PROVIDED INFORMATION
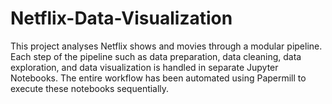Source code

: # Netflix-Data-Visualization
This project analyses Netflix shows and movies through a modular pipeline. Each step of the pipeline such as data preparation, data cleaning, data exploration, and data visualization is handled in separate Jupyter Notebooks. The entire workflow has been automated using Papermill to execute these notebooks sequentially.

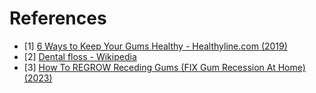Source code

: # References
- [1] [6 Ways to Keep Your Gums Healthy - Healthyline.com (2019)](https://www.healthline.com/health/dental-and-oral-health/ways-to-keep-gums-healthy#get-regular-cleanings)
- [2] [Dental floss - Wikipedia](https://en.wikipedia.org/wiki/Dental_floss)
- [3] [How To REGROW Receding Gums (FIX Gum Recession At Home) (2023)](https://www.youtube.com/watch?v=wd5JKCXAtys)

EXERCISE INSTRUCTIONS
Word for word, copy out each record; do not include pictures.

COMPLETED TASK
Source code

: # Netflix-Data-Visualization
This project analyses Netflix shows and movies through a modular pipeline. Each step of the pipeline such as data preparation, data cleaning, data exploration, and data visualization is handled in separate Jupyter Notebooks. The entire workflow has been automated using Papermill to execute these notebooks sequentially.

Source code

: # References
- [1] [6 Ways to Keep Your Gums Healthy - Healthyline.com (2019)](https://www.healthline.com/health/dental-and-oral-health/ways-to-keep-gums-healthy#get-regular-cleanings)
- [2] [Dental floss - Wikipedia](https://en.wikipedia.org/wiki/Dental_floss)
- [3] [How To REGROW Receding Gums (FIX Gum Recession At Home) (2023)](https://www.youtube.com/watch?v=wd5JKCXAtys)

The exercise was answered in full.